We used ESI-MS/MS to profile glycerolipids in a mutant of Arabidopsis thaliana that is null and heterozygous for the TOC132 and TOC120 genes, and is referred to as the toc132toc120± mutant. The goal was to assess the impact of a defective atToc132/120 receptor on the accumulation of chloroplast lipids. The mutant accumulated decreased amounts of monogalactosyldiacylglycerol (MGDG), digalactosyldiacylglycerol (DGDG) and phosphatidylglycerol (PG). In the cold-acclimated mutant, PG accumulated at the control levels. However, 34:4-PG (18:3/16:1Δ) was significantly decreased, which indicates that the mutant was impaired in synthesis of the chloroplast-derived PG. Major molecular species of MGDG and DGDG were significantly decreased, which was indicative of the decreased levels of triunsaturated fatty acids in galactolipids. The cold-acclimated mutant accumulated increased levels of phosphatidylcholine (PC), phosphatidylethanolamine (PE) and phosphatidylserine (PS), which indicate that defect in the atToc132/120 receptor did not impair the ER pathway of lipid synthesis. Both cold-acclimated wildtype and mutant plants accumulated increased levels of phosphatidic acid (PA). The increased levels of major molecular species of PA suggest that some pool of PA was derived from degradation of both the chloroplast and extra-chloroplast lipids.
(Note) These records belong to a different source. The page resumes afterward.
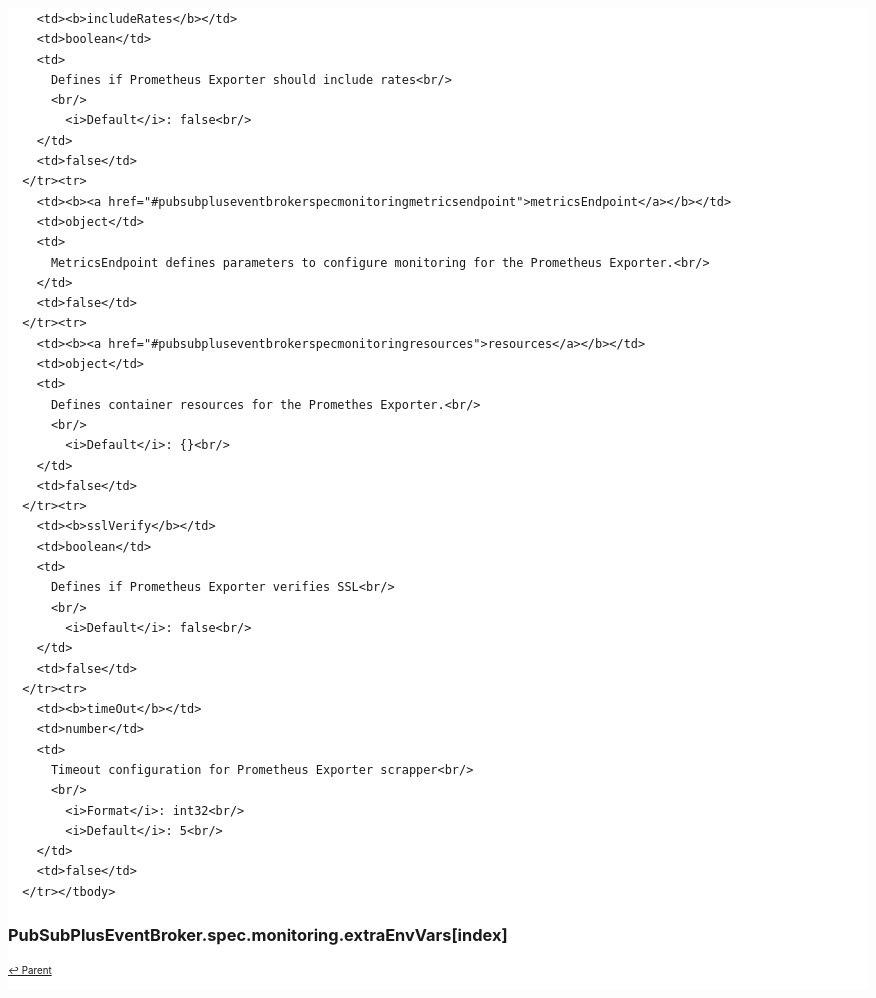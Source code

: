         <td><b>includeRates</b></td>
        <td>boolean</td>
        <td>
          Defines if Prometheus Exporter should include rates<br/>
          <br/>
            <i>Default</i>: false<br/>
        </td>
        <td>false</td>
      </tr><tr>
        <td><b><a href="#pubsubpluseventbrokerspecmonitoringmetricsendpoint">metricsEndpoint</a></b></td>
        <td>object</td>
        <td>
          MetricsEndpoint defines parameters to configure monitoring for the Prometheus Exporter.<br/>
        </td>
        <td>false</td>
      </tr><tr>
        <td><b><a href="#pubsubpluseventbrokerspecmonitoringresources">resources</a></b></td>
        <td>object</td>
        <td>
          Defines container resources for the Promethes Exporter.<br/>
          <br/>
            <i>Default</i>: {}<br/>
        </td>
        <td>false</td>
      </tr><tr>
        <td><b>sslVerify</b></td>
        <td>boolean</td>
        <td>
          Defines if Prometheus Exporter verifies SSL<br/>
          <br/>
            <i>Default</i>: false<br/>
        </td>
        <td>false</td>
      </tr><tr>
        <td><b>timeOut</b></td>
        <td>number</td>
        <td>
          Timeout configuration for Prometheus Exporter scrapper<br/>
          <br/>
            <i>Format</i>: int32<br/>
            <i>Default</i>: 5<br/>
        </td>
        <td>false</td>
      </tr></tbody>
</table>

### PubSubPlusEventBroker.spec.monitoring.extraEnvVars[index]
<sup><sup>[↩ Parent](#pubsubpluseventbrokerspecmonitoring)</sup></sup>


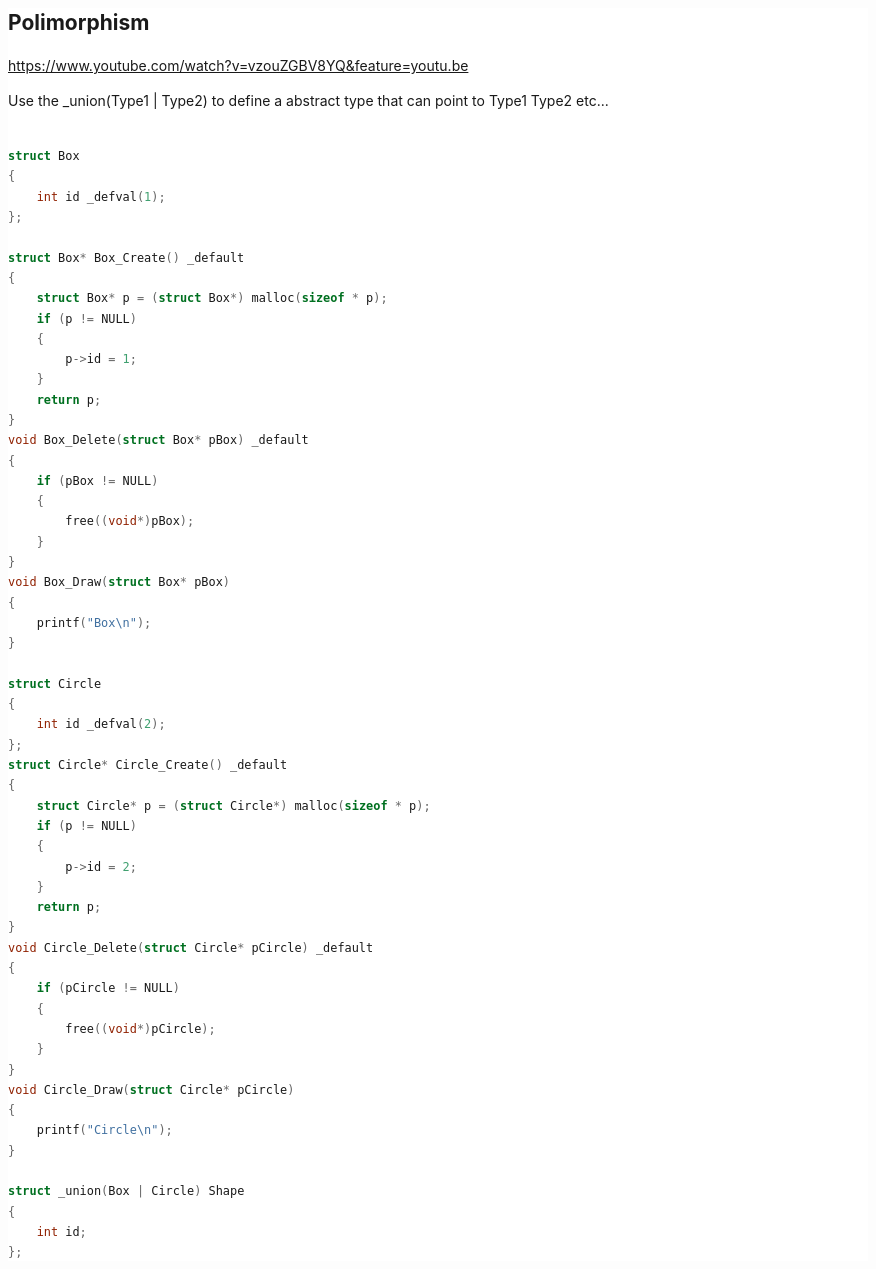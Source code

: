 ## Polimorphism

https://www.youtube.com/watch?v=vzouZGBV8YQ&feature=youtu.be

Use the \_union(Type1 | Type2) to define a abstract type that
can point to Type1 Type2 etc...

```c

struct Box
{
	int id _defval(1);
};

struct Box* Box_Create() _default
{
    struct Box* p = (struct Box*) malloc(sizeof * p);
    if (p != NULL)
    {
        p->id = 1;
    }
    return p;
}
void Box_Delete(struct Box* pBox) _default
{
    if (pBox != NULL)
    {
        free((void*)pBox);
    }
}
void Box_Draw(struct Box* pBox)
{
	printf("Box\n");
}

struct Circle
{
	int id _defval(2);
};
struct Circle* Circle_Create() _default
{
    struct Circle* p = (struct Circle*) malloc(sizeof * p);
    if (p != NULL)
    {
        p->id = 2;
    }
    return p;
}
void Circle_Delete(struct Circle* pCircle) _default
{
    if (pCircle != NULL)
    {
        free((void*)pCircle);
    }
}
void Circle_Draw(struct Circle* pCircle)
{
	printf("Circle\n");
}

struct _union(Box | Circle) Shape
{
	int id;
};
```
The cold-acclimated mutant had decreased double bond index (DBI) and increased acyl chain length (ACL), which was indicative of decreased membrane fluidity. However, a decrease in the ratio of MGDG to DGDG indicate that the mutant was capable of remodeling membrane lipids in response to low temperatures. We conclude that the defective Toc132/120 receptor resulted in decreased synthesis of chloroplast lipids and decreased membrane fluidity.